A la pointe d'un promontoire, entouré de collines où verdoient des forêts de pins, de cyprès, de lentisques, s'élève la petite ville qui s'est fait au loin un renom par ses constructions navales. Elle est obligée de faire venir de l'Istrie ou de l'Albanie ses bois de charpente; mais ses ouvriers sont si habiles que nul armateur, désireux d'avoir un bon bateau, n'hésite à le leur payer plus cher qu'à d'autres. Ce sont eux qui font toutes les chaloupes du Lloyd. Ils construisent aussi des bâtiments côtiers et des navires d'une plus grande dimension. Sur leurs chantiers, j'en ai vu un de 450 tonneaux. Une nouvelle ville active, intelligente, ville d'ingénieurs, de charpentiers et de voiliers, s'est peu à peu formée sur les contours de la rade au pied de la primitive cité, serrée dans ses remparts comme un enfant dans ses langes. Ainsi que la plupart des cités dalmates, elle a dû se tenir en garde contre plus d'une invasion, en ces longs temps de guerre oùl'on vit tour à tour les empereurs grecs, les Hongrois, les Génois, les Turcs, les Vénitiens se disputer la possession de l'Adriatique, les pirates y promener leur cruel pavillon, et de petits seigneurs rapaces joindre à tant de conflits un nouvel élément de désordre pour leurs ambitieuses prétentions. Dès le dixième siècle, les Vénitiens s'étaient emparés de l'île de Curzola, dont quelques historiens font remonter la colonisation jusqu'aux Phéniciens; mais Venise n'était pas toujours en mesure d'assurer une protection efficace aux pays qu'elle s'enorgueillissait de soumettre àson pouvoir. En 1298, sous les murs même de Curzola, une de ses flottes fut battue par les Génois, et le provéditeur André Dandolo fut fait prisonnier. Les Génois le chargèrent de chaînes, et ils se réjouissaient de le ramener dans leur port pour le donner en spectacle à leurs concitoyens; le fier Vénitien ne leur laissa point cette joie : un jour il se précipita contre un des mâts du navire et se brisa la tête.

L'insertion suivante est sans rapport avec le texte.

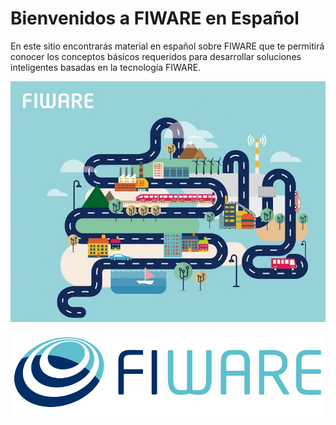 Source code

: # Bienvenidos a FIWARE en Español
En este sitio encontrarás material en español sobre FIWARE que te permitirá conocer los conceptos básicos requeridos para desarrollar soluciones inteligentes basadas en la tecnología FIWARE.

  ![FIWARE](./ecosistemaFIWARE//images//fiware.jpg)
  
  ![FIWARE](./ecosistemaFIWARE//images//Fiwarelogo.png)
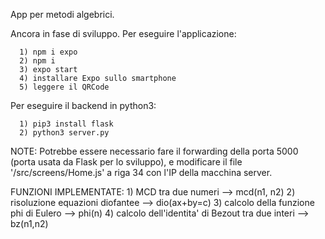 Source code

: App per metodi algebrici.


Ancora in fase di sviluppo. 
Per eseguire l'applicazione:

      1) npm i expo
      2) npm i  
      3) expo start
      4) installare Expo sullo smartphone
      5) leggere il QRCode 
	  
Per eseguire il backend in python3:

      1) pip3 install flask
      2) python3 server.py
      
      
NOTE: Potrebbe essere necessario fare il forwarding della porta 5000 (porta usata da Flask per lo sviluppo), e modificare il file '/src/screens/Home.js' a riga 34 con l'IP della macchina server. 




FUNZIONI IMPLEMENTATE:
	1) MCD tra due numeri --> mcd(n1, n2)
	2) risoluzione equazioni diofantee --> dio(ax+by=c)
	3) calcolo della funzione phi di Eulero --> phi(n)
	4) calcolo dell'identita' di Bezout tra due interi --> bz(n1,n2)
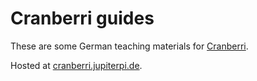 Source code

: # Cranberri guides

These are some German teaching materials for [Cranberri](https://github.com/JupiterPi/cranberri).

Hosted at [cranberri.jupiterpi.de](https://cranberri.jupiterpi.de).
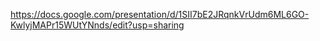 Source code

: 
https://docs.google.com/presentation/d/1SII7bE2JRqnkVrUdm6ML6GO-KwlyjMAPr15WUtYNnds/edit?usp=sharing
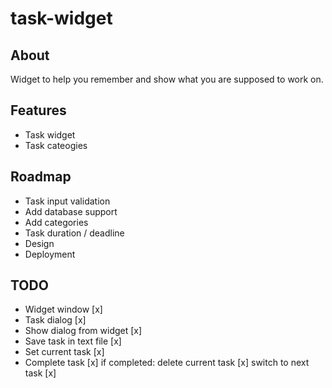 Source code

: # task-widget
## About
Widget to help you remember and show what you are supposed to work on.

## Features
- Task widget
- Task cateogies

## Roadmap
- Task input validation
- Add database support
- Add categories
- Task duration / deadline
- Design
- Deployment

## TODO
- Widget window [x]
- Task dialog [x]
- Show dialog from widget [x]
- Save task in text file [x]
- Set current task [x]
- Complete task [x]
if completed:
	delete current task [x]
	switch to next task [x]
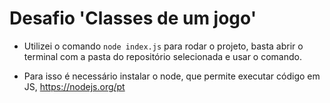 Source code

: # Desafio 'Classes de um jogo'

- Utilizei o comando `node index.js` para rodar o projeto, basta abrir o terminal com a pasta
do repositório selecionada e usar o comando.

- Para isso é necessário instalar o node, que permite executar código em JS, <a>https://nodejs.org/pt</a> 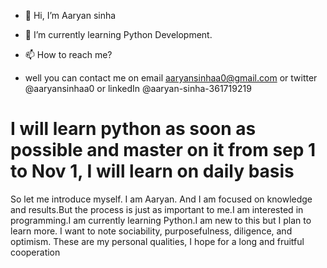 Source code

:- 👋 Hi, I’m Aaryan sinha
- 🌱 I’m currently learning Python Development.
- 📫 How to reach me?

- well you can contact me on email aaryansinhaa0@gmail.com 
or twitter @aaryansinhaa0 or linkedIn @aaryan-sinha-361719219 

# I will learn python as soon as possible and master on it from sep 1 to Nov 1, I will learn on daily basis 
So let me introduce myself. I am Aaryan.  And I am focused on knowledge and results.But the process is just as important to me.I am interested in programming.I am currently learning Python.I am new to this but I plan to learn more. I want to note sociability, purposefulness, diligence, and optimism. These are my  personal qualities,  I hope for a long and fruitful cooperation
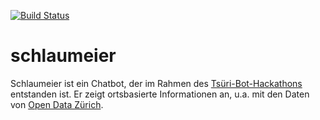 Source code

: [![Build Status](https://travis-ci.org/metaodi/schlaumeier.svg?branch=master)](https://travis-ci.org/metaodi/schlaumeier)

schlaumeier
===========

Schlaumeier ist ein Chatbot, der im Rahmen des [Tsüri-Bot-Hackathons](https://tsri.ch/zh/das-ist-der-tsuri-bot-hackathon/) entstanden ist.
Er zeigt ortsbasierte Informationen an, u.a. mit den Daten von [Open Data Zürich](https://data.stadt-zuerich.ch/).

Nous devons à cette bataille les curieux récits de Marco Polo. Il était là aussi, l'aventureux voyageur, et il fut comme Dandolo fait prisonnier sur sa galère. Pour oublier les ennuis de sa captivité, il se mit à écrire la relation de ses lointaines explorations, et par cette œuvre charma tellement les Génois qu'ils lui rendirent la liberté.

Vers la fin du seizième siècle Curzola faillit devenir la proie des Turcs; la courageuse résolution de ses femmes la sauva. A l'approche du corsaire, algérien Uluz-Ali, qui venait de s'emparer d'Antivari, de

Budna, le commandant militaire s'enfuit avec ses soldats et une partie des habitants. Les corsaires ne voyant de loin aucun signe de défense, se préparaient à descendre à terre, quand soudain les femmes apparurent sur les remparts, le casque en tête, le sabre à la main. UluzAli, à cet aspect, crut qu'il y avait là une nombreuse garnison et se retira.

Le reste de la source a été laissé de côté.